EXERCISE INPUTS ::
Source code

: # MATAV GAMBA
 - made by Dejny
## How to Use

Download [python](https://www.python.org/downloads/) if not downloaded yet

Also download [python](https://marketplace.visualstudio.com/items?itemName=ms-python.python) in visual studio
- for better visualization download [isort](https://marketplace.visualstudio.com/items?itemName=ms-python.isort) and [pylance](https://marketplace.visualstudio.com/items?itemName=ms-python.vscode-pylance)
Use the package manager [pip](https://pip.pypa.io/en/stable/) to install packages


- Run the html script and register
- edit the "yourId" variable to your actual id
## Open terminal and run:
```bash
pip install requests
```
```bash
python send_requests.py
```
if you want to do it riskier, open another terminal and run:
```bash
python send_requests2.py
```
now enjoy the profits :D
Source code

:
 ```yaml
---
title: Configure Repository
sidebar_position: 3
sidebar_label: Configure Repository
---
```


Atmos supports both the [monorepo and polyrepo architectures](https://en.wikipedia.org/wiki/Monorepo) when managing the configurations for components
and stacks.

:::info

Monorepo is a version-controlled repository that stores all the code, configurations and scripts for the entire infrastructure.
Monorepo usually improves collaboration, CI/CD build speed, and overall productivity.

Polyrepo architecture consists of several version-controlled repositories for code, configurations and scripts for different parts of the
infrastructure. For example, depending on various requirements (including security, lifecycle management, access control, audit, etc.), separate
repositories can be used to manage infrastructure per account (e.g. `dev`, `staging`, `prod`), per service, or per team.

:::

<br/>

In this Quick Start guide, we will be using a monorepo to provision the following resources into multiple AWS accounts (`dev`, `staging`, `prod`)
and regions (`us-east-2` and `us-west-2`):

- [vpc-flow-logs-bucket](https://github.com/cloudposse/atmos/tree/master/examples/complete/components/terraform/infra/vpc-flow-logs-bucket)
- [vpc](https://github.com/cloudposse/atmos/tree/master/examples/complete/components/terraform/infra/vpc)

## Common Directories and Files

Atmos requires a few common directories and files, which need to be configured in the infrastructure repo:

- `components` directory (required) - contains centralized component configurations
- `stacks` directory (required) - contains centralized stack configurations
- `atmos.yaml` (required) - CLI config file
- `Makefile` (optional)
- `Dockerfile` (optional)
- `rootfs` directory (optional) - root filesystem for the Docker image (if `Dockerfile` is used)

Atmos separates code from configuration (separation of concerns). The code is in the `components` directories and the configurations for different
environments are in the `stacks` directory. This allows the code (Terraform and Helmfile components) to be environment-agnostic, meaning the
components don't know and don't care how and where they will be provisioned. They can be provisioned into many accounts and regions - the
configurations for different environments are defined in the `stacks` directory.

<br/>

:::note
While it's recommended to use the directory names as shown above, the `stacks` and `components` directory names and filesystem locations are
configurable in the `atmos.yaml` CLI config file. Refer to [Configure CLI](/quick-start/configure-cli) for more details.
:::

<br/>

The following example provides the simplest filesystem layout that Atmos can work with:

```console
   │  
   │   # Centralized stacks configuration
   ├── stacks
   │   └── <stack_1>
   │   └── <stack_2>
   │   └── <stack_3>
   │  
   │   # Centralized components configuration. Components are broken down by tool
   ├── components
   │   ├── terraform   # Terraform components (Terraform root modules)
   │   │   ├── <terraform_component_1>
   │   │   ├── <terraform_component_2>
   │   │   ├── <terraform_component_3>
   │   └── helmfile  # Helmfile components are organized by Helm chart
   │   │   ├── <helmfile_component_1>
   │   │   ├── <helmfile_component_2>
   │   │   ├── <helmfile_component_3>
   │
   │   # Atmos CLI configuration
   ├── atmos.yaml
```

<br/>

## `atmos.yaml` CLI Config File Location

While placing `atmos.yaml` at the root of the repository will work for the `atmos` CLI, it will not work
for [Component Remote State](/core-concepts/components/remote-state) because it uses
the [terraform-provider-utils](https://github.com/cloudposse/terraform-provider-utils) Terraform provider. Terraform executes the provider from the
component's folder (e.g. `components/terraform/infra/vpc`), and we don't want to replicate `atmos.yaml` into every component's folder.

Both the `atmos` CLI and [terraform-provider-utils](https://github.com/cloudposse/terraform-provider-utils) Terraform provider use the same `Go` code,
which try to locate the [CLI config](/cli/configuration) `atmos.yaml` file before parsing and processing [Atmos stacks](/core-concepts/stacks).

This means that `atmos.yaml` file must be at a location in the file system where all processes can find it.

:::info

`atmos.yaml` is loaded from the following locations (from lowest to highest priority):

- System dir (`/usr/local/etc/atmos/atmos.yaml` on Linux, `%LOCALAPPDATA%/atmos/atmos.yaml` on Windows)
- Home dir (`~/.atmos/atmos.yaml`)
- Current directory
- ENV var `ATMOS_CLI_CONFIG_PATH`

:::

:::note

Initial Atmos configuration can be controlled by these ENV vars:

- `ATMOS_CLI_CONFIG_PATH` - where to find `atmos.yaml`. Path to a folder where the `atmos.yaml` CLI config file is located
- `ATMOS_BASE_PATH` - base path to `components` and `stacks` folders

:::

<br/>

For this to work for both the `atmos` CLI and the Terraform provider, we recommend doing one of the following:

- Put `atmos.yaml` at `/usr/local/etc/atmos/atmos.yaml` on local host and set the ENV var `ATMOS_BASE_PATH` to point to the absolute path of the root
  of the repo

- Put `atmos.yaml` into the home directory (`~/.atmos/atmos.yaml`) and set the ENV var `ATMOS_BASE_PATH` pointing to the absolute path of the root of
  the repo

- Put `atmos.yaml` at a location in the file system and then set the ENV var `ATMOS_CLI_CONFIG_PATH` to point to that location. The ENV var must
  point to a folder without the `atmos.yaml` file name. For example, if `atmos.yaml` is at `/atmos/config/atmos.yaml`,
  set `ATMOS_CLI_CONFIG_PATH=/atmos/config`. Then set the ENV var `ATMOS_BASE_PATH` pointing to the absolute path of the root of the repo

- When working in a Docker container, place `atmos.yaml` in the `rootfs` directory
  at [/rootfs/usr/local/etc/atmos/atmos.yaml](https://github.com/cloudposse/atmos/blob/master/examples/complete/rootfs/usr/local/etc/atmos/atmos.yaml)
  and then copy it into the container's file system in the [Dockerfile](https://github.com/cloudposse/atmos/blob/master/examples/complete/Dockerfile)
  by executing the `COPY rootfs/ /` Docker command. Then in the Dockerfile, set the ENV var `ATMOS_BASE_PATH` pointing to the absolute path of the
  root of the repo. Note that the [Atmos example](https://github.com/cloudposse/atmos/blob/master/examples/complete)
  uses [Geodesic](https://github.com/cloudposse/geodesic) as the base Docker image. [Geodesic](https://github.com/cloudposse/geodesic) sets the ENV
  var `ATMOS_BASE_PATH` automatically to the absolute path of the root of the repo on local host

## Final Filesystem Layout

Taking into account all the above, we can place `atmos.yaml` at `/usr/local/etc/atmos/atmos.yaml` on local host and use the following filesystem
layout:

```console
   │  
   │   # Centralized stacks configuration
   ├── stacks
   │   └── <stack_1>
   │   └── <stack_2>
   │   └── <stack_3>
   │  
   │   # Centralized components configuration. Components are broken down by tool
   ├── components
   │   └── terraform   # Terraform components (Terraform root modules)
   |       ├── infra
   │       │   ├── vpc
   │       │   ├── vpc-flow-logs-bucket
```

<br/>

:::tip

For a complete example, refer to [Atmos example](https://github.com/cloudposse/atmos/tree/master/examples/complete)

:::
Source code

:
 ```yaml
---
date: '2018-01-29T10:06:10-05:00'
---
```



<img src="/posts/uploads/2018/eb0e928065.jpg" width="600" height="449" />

DIRECTIONS FOR THIS TASK ::
Which lines of the listing above hold the word "tree"? Copy each of them.

PROBLEM SOLUTION ::
- [vpc-flow-logs-bucket](https://github.com/cloudposse/atmos/tree/master/examples/complete/components/terraform/infra/vpc-flow-logs-bucket)
- [vpc](https://github.com/cloudposse/atmos/tree/master/examples/complete/components/terraform/infra/vpc)
For a complete example, refer to [Atmos example](https://github.com/cloudposse/atmos/tree/master/examples/complete)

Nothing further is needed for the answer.